Depuis le départ de son père biologique sur
Derris-Kharlan et encore plus à la mort de son père adoptif, Dirk, il s’était
sentit abandonné et n’avait cessé de se refermer sur lui-même. Heureusement,
Ayumi avait le don de réconfort et, sans jamais demander les raisons de son
attitude, son sourire lui mettait du baume au cœur.
- Allez,
debout, on va faire un tour en ville ! Y a encore plein de richards à qui
ont peut faire les poches !
Les deux amis se levèrent et coururent vers
le bord de la toiture, leur chaussures souples ne laissant que peu de traces
dans sur la poudreuse. Une fois arrivés, sans ralentir leur course, ils
bondirent jusqu’au bâtiment voisin. S’aidant de l’environnement urbain, ils
filaient à tout allure dans la nuit sur les toits pourtant couverts de neige.
Après une dizaine de minutes d’une course effrénée, ils s’arrêtèrent. L’air
froid les faisait grelotter dans leurs capes, ils se regardèrent et, sans
prononcer un mot, ils décidèrent mutuellement de redescendre dans la rue pour
rejoindre les autres.
- Où
vas-tu ? Demanda Zélos en apercevant Kratos près de la porte, enfilant un
long manteau clair au capuchon de fourrure.
- Je vais
prendre l’air, répondit sèchement le mercenaire.
Kratos
sortit.
- Tsss,
toujours aussi sympathique celui-là, marmonna l’élu.

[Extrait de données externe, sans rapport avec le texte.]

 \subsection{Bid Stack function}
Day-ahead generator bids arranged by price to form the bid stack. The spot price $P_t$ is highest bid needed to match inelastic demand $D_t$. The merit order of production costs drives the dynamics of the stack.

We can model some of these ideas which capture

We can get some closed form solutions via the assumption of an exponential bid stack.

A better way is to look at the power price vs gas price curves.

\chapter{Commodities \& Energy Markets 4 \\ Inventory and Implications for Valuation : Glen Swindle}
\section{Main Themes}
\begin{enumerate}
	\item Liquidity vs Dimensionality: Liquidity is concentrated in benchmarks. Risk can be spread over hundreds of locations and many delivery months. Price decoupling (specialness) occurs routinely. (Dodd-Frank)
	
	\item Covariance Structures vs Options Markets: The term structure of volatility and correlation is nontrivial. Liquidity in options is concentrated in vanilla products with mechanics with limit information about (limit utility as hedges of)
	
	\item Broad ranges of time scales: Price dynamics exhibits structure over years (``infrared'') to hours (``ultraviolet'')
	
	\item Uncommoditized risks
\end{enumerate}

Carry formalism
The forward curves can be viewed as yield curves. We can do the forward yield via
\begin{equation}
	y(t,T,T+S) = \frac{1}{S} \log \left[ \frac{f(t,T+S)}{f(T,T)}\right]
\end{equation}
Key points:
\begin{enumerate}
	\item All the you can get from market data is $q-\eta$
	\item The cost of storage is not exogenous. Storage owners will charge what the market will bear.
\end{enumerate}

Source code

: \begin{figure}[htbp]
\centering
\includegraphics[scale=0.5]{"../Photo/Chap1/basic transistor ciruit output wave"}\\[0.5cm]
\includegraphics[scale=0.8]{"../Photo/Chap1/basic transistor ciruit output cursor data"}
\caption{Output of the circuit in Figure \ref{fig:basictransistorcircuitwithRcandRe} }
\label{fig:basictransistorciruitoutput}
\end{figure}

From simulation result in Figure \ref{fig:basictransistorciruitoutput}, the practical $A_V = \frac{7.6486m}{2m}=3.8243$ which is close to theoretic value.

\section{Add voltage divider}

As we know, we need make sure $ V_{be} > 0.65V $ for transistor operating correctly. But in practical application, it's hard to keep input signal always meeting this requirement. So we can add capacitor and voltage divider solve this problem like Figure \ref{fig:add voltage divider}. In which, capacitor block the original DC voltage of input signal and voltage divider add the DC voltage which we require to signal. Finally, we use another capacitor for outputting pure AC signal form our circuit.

L’Ange referma la porte derrière lui. Il
devait faire terriblement froid cette nuit, mais la température ne l’affectait
pas. Il se promena dans les rues principales de la capitale, entrant finalement
dans un bar moins bondé que les autres mais néanmoins plus tranquille.
Détachant son long manteau, il le posa sur un siège à côté de lui et s’assit au
bar. Le gérant vint prendre sa commande.
C’était un homme de bonne taille et d’une
carrure assez large. Il portait une chemise blanche enserrée par un singlet
noir et son visage calme arborait une petite moustache.
- Monsieur,
que puis-je vous servir ? Demanda-t-il d’une voix posée tout en essuyant
un verre.
- Whisky.
- De
Meltokio, des montagnes de l’Est ou du Nord ?
- Du Nord.
Le plus
fort.
Kratos passa une main sur son visage. La
pièce rectangulaire était chauffée par une grande cheminée sur le côté gauche.
Les murs étaient sans tapisserie mais les briques acajou, les meubles de bois
brut et les fauteuils mitonnés offraient aux clients cette impression d’être
ailleurs, d’avoir quitté les habitudes mondaines de la capitale. Le bar
occupait les deux tiers du fond de la pièce. Devant le bar et près de la
cheminée, il y avait en tout six tables, pas de quoi en faire un endroit
surpeuplé. Mais l’Ange appréciait cet endroit, le calme, les alcools
classiques, …
Le barman lui apporta son verre. Le Kratos
but une gorgée qui manqua de lui brûler la gorge. Il savoura cette sensation.
C’était Yuan, il y avait plusieurs milliers d’années, qui lui avait appris à
apprécier l’alcool alors qu’il n’était qu’un jeune mercenaire concourant avec
ses amis pour savoir lequel pouvait boire une bouteille entière sans tanguer
après. Ces souvenirs lui auraient tiré un sourire mais ce dernier préféra se
cacher derrière l’habituel masque d’acier de l’Ange. Il reposa son verre.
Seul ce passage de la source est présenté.